Anime is famous for being unorthodoxly expressive with its distinct style and storytelling, and how distinguishably creative it gets. On the other hand, it is also notorious for being criticized as animated porn and showcasing carnage and guts. We can’t deny that anime can go to such extremities, and of course, it is not fair to judge anime as a whole based on titles that feature such content. Beyond Pokémon, Dragon Ball, Hentai, or any anime stereotype, is anime more progressive than what people think? Let us tell you why we think so!
With an article like this, we have to disclaim we’re not here to promote any kind of agenda, but to merely analyze and debunk some criticisms and to show examples as to how it is progressive. What’s considered liberal or conservative in one country, may not be considered so in another and there are varying degrees to what defines one or the other. For example, religion in government is considered a big thing in the US, while modern Japan is non-religious.
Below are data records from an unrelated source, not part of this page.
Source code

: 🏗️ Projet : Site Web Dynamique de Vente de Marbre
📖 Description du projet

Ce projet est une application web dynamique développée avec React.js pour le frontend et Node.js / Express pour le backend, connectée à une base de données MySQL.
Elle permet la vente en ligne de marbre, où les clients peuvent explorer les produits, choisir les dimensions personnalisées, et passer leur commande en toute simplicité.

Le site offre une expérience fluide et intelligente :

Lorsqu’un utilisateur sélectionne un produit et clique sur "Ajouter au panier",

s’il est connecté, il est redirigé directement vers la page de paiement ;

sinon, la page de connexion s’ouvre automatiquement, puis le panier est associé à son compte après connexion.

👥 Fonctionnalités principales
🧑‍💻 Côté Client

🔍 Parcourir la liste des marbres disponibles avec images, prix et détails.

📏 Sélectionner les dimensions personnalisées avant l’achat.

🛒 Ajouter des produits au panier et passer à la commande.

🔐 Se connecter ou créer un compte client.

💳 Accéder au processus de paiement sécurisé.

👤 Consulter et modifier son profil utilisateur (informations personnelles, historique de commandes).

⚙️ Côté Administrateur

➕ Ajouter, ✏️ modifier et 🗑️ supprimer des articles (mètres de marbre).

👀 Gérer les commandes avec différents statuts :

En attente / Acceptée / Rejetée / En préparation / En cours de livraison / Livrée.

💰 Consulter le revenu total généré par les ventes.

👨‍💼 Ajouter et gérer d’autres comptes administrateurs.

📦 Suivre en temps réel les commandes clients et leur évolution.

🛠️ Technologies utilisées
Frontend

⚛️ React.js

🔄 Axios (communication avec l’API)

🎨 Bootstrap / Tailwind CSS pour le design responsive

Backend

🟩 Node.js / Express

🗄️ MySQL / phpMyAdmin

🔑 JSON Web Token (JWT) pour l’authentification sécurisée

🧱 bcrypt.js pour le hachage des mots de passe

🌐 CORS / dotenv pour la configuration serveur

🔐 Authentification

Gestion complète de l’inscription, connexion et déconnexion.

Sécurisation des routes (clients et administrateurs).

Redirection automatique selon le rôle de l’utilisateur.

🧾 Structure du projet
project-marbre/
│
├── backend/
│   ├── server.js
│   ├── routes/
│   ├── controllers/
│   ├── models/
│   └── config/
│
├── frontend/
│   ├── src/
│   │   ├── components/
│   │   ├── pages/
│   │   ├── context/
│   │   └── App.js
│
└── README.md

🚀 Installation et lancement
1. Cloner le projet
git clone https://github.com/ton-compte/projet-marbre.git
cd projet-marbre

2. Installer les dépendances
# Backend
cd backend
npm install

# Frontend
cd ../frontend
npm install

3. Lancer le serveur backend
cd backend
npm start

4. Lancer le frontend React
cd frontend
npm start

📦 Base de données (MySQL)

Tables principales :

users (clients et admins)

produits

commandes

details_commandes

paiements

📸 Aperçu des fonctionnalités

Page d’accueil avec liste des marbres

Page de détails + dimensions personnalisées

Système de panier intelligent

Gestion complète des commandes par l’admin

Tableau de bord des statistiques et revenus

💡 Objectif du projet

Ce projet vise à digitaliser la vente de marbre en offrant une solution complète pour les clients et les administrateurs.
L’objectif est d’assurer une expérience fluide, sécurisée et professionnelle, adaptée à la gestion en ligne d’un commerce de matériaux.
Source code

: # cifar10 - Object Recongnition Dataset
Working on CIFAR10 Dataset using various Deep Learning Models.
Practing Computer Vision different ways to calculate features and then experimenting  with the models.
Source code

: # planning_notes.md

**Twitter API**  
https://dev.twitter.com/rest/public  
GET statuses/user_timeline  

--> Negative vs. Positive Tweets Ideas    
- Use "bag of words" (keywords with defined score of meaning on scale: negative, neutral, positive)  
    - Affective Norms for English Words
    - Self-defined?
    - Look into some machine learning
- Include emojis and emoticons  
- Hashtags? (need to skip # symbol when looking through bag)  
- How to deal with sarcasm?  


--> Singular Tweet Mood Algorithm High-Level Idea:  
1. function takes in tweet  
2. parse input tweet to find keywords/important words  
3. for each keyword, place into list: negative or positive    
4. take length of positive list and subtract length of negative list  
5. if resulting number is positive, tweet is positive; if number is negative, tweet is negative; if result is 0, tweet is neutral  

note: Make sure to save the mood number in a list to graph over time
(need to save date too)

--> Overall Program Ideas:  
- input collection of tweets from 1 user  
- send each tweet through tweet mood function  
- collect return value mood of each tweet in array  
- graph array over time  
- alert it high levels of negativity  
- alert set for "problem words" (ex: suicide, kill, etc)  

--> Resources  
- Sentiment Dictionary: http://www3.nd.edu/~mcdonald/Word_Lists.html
However, Japan is considered to be socially conservative to a certain extent, but there are qualities about it you wish you had in your own. Though this applies to bigger cities such as Tokyo, it has one of the best public transportation services in the world. As you can see in just about every anime that takes place in Tokyo, you often see characters riding the train to get somewhere like school. Yes, a good number of anime tend to spoof groping incidents that happen (like in the first episode of Hinomaruzumo) on crowded trains, but Hinomaru goes out of his way to help a victim. With victims (both men and women) now coming forward with their experiences thanks to the #MeToo movement, it’s nice to see in anime a young man will go out of his way to help because it’s the right thing to do (despite being portrayed comically). This one small instance shows how anime is more progressive than people give it credit for with the way society has been upon the drafting and uploading of this article.
Ghibli and Strong Female Characters
For starters, most of Studio Ghibli’s titles are rather progressive, probably more so than any other country’s animation industries. Both Princess Mononoke and Nausicaa not only feature strong female leads but educate its viewers about how we should take care of the environment. In Porco Rosso, let’s remember one of its most iconic lines, “I’d rather be a pig than be a fascist,” and Spirited Away is a criticism on modern consumerism. When you look into Hayao Miyazaki’s background, you can see why he likes to portray such themes.
Of course, Shoujo, most famously Sailor Moon, is probably one of the most empowering female characters in not just anime but to pop culture as a whole. Not only is she a superhero, she’s just someone who is trying to live an ordinary teenage life as she has to study, spend time with her friends and family, and have a relationship. She popularized school girl uniforms and as a brand, her supporting cast did so much for the fan base on an international scale than Naoko Takeuchi, the original creator, never anticipated, such as being an icon to the LGBTQ community.
Featuring LGBTQ characters
We have to admit that the portrayal of LGBTQ in anime is a rather interesting and complex issue. Though American comics and animation have recently explored such characters in their works due to changing attitudes in American society (with Nickelodeon’s Avatar series now featuring lesbian character), anime has a long history of portraying them beyond your standard Yaoi and Yuri.
In recent times, Yuri!!! on Ice has become one great example of anime representing gay romances. Through Yuri and Viktor’s relationship, audiences can authentically feel their relationship develop organically. It has a distinguishing way of portraying that their relationship is just like anyone else’s. It’s about building trust and support. It doesn’t really try to throw it in your face that they’re gay for the sake of it but because they express their feelings under circumstances when love counts the most, and that’s what makes their romance universally touching.
As for transsexuals, probably one of the most iconic transsexual characters in anime and manga has to be Nriko from Fushigi Yuugi. Though the definition has changed between now and then, Nuriko, to dedicated fans of the series, has been a big favorite. Of course in today’s world, there is an insistence that they be referred to by their preferred pronouns, but considering the times when Fushigi Yuugi debuted, it actually explores that complexity in an appropriate way in context to it. Even before and after Fushigi Yuugi, there have been a great number of gender fluid characters in anime. One notable example is Berg Katse in Gatchaman, which debuted in the 70s, and in recent times, we have Hange from Attack on Titan (according to Isayama, she’s gender fluid).
Due to Japan being a homogenous society, it’s naturally difficult to portray diversity when they have no experience with it, but it doesn’t mean it’s not capable of portraying discrimination. Elfen Lied does a very extreme job of portraying discrimination through the homunculi, and in both versions of Fullmetal Alchemist, we get to see how it applies to the Ishvalan refugees. Lastly, in Attack on Titan, it later deals with class warfare, and how walls are used to separate them in conjunction where the lower and higher classes are positioned. As you can see, anime is a lot more progressive than we may have assumed.